Stored data entries:
Start of Block

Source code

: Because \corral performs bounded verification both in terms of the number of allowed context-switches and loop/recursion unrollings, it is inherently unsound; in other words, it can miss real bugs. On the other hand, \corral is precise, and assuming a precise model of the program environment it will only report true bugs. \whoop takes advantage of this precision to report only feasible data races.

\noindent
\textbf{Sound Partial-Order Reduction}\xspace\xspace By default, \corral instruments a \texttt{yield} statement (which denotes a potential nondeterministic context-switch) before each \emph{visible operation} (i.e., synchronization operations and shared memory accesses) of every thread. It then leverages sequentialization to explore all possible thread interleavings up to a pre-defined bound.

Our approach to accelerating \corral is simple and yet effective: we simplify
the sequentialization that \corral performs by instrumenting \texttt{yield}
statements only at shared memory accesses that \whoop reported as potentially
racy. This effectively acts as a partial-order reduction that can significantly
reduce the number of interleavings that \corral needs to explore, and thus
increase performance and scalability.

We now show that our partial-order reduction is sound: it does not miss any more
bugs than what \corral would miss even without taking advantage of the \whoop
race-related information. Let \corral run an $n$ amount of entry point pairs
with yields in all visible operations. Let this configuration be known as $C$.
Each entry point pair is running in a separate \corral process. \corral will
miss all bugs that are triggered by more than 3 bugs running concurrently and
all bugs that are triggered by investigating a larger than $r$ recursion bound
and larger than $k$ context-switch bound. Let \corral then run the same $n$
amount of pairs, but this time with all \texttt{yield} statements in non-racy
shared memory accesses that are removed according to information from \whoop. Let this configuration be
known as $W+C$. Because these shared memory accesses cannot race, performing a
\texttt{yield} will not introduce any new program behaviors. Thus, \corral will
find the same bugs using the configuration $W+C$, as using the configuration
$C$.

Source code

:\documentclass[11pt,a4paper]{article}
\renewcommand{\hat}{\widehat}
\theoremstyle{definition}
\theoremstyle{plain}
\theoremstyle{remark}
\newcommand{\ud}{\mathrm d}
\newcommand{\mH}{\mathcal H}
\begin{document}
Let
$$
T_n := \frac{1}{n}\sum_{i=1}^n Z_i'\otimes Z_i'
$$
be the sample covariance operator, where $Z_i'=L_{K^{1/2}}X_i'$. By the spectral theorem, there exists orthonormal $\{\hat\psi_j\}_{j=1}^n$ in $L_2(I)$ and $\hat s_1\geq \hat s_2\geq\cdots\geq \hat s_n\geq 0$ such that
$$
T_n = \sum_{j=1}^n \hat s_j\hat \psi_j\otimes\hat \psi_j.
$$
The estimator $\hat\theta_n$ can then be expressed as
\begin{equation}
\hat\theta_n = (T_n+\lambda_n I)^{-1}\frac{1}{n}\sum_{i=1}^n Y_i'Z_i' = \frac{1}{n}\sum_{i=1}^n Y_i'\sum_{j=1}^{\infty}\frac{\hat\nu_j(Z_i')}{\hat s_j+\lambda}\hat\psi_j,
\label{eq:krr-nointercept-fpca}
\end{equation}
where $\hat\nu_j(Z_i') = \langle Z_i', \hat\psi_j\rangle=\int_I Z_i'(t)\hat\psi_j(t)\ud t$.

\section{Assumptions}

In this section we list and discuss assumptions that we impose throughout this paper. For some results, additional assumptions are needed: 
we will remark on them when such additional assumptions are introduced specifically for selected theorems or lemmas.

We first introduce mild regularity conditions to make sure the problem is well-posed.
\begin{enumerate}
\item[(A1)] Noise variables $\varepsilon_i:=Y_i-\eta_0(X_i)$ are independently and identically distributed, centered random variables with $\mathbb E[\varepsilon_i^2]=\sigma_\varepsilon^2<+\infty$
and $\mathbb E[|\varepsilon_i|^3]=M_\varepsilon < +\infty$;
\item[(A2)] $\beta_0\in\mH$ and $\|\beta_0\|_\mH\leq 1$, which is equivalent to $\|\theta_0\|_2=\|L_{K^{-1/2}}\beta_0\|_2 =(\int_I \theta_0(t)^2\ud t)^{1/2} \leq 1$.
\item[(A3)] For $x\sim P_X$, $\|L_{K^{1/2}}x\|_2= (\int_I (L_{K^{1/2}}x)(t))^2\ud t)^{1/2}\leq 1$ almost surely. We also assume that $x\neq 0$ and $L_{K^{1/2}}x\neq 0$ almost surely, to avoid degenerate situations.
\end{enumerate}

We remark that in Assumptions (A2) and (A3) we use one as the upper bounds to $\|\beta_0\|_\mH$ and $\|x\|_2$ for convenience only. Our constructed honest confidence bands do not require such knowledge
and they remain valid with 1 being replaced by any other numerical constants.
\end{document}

End of Block

■ **WORK INSTRUCTION**:
From the data above, gather every line that includes the word "running".

■ **EXERCISE RESULT**:
Each entry point pair is running in a separate \corral process. \corral will
miss all bugs that are triggered by more than 3 bugs running concurrently and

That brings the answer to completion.